» **Assignment**
From the records that follow, copy every line in which "деталей" appears.

Start of Block

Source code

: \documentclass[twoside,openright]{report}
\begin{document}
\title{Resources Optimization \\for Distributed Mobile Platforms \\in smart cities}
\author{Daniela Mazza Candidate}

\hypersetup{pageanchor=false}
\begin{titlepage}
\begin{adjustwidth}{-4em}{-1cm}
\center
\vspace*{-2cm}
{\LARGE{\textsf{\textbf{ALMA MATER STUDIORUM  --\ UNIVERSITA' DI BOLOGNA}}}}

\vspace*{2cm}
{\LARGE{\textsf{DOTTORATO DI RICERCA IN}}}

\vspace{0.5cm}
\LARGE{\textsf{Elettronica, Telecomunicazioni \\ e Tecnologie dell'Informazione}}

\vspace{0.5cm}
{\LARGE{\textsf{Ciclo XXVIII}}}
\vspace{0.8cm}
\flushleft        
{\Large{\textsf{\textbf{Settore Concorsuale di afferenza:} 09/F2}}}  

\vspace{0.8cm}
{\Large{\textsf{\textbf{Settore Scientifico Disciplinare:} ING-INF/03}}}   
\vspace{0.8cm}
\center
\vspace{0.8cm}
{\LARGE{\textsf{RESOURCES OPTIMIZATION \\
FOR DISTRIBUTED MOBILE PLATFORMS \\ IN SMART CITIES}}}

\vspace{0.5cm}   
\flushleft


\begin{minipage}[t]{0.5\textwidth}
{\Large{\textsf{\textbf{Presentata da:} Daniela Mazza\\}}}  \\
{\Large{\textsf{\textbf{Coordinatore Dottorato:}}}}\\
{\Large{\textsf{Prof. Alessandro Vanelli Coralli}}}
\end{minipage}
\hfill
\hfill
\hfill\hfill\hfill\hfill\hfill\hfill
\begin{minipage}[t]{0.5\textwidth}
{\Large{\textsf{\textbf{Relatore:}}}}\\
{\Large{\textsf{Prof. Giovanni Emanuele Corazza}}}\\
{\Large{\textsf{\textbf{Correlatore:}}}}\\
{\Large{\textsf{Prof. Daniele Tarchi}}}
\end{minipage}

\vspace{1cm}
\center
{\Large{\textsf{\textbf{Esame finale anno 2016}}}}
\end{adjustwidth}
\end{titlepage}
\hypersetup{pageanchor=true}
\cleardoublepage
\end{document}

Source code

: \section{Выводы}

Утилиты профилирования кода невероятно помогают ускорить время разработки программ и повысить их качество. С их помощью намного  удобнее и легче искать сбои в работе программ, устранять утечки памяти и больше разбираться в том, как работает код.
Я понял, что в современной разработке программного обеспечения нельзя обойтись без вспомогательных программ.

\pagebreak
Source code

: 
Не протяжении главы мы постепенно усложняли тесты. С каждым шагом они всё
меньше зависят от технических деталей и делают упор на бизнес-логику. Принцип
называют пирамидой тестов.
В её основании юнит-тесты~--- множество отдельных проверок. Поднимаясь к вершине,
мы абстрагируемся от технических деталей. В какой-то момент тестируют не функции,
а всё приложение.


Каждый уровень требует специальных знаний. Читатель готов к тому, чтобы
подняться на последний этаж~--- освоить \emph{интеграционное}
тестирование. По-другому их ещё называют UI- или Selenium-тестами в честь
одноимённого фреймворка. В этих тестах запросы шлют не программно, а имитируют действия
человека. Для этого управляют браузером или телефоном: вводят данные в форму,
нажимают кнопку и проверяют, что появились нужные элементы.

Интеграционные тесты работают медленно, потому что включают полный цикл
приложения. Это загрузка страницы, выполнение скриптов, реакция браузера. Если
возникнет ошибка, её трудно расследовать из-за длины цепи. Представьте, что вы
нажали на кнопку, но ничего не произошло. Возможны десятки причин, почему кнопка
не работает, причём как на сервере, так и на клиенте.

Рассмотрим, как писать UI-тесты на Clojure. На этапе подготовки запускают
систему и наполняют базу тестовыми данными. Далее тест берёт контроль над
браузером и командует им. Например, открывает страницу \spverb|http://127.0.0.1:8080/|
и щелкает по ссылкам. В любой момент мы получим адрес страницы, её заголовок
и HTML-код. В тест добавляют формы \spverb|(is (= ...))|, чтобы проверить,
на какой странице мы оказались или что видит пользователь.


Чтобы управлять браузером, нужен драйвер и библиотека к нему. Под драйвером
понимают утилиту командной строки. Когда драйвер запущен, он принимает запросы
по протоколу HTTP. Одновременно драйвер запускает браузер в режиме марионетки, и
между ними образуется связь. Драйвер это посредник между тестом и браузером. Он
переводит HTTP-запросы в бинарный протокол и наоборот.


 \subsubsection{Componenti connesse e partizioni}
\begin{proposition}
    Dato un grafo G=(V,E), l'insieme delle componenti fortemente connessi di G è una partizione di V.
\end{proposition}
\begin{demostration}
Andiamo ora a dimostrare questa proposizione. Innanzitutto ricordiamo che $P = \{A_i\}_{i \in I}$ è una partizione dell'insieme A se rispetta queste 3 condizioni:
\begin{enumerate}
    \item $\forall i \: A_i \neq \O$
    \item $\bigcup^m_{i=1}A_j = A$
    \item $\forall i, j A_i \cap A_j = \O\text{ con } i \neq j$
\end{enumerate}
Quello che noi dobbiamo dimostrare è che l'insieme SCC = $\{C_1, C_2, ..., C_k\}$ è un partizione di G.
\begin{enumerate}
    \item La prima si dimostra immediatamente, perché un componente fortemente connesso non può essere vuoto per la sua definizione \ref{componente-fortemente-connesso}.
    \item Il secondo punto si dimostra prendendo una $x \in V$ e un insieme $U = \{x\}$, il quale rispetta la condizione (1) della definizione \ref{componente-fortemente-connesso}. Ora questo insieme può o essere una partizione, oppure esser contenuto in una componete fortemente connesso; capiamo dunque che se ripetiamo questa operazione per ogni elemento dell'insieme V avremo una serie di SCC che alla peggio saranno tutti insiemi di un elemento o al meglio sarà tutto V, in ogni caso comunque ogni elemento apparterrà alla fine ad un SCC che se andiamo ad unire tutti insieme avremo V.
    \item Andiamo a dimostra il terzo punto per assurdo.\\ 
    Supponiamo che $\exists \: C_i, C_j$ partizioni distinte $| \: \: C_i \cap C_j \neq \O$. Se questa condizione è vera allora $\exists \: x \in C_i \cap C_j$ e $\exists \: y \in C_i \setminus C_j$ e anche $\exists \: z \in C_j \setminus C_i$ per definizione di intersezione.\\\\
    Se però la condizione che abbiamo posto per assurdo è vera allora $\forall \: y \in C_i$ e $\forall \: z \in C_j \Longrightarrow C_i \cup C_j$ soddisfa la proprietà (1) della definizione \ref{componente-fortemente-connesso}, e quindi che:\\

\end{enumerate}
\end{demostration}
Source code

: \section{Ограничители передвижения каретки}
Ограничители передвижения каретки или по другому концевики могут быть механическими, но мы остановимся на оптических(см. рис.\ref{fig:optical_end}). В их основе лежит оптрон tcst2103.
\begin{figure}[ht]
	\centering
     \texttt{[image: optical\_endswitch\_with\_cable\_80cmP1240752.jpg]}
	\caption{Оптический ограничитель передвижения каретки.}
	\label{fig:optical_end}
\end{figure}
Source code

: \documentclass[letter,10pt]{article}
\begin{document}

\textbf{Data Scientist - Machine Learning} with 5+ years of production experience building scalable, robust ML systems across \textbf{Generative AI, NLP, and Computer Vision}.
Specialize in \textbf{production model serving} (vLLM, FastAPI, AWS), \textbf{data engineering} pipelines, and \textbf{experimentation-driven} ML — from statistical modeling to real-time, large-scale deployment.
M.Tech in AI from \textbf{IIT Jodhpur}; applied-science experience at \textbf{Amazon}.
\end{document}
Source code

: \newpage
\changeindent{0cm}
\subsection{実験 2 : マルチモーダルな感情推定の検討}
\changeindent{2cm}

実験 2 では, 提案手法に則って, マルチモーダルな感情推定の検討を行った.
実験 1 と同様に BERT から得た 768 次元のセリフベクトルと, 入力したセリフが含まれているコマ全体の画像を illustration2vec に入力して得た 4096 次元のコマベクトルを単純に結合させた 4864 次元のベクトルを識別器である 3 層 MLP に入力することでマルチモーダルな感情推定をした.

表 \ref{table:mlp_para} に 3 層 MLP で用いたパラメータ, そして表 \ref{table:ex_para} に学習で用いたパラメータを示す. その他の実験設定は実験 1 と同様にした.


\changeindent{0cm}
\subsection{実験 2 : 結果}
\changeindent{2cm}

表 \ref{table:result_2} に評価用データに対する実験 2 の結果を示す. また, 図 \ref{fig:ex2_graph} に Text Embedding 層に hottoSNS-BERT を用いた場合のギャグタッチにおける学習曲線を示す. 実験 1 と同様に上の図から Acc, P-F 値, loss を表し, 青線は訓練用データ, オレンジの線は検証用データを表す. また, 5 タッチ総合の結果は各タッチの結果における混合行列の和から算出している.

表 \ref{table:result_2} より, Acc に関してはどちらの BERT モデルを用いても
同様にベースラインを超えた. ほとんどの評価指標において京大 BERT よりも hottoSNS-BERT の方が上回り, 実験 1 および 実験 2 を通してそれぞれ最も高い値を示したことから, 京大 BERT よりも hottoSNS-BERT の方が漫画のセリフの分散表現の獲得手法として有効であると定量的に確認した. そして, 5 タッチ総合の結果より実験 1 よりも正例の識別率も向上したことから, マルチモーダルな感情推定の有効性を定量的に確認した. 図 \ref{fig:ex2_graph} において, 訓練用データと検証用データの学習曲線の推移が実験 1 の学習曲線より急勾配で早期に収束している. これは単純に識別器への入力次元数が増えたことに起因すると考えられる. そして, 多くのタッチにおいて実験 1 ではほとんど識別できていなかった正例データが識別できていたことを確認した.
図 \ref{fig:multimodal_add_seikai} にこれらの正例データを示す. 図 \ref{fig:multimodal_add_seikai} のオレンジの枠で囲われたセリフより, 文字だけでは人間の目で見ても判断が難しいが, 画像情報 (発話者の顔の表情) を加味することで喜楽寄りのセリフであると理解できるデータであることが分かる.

End of Block

» **Exercise response**
меньше зависят от технических деталей и делают упор на бизнес-логику. Принцип
мы абстрагируемся от технических деталей. В какой-то момент тестируют не функции,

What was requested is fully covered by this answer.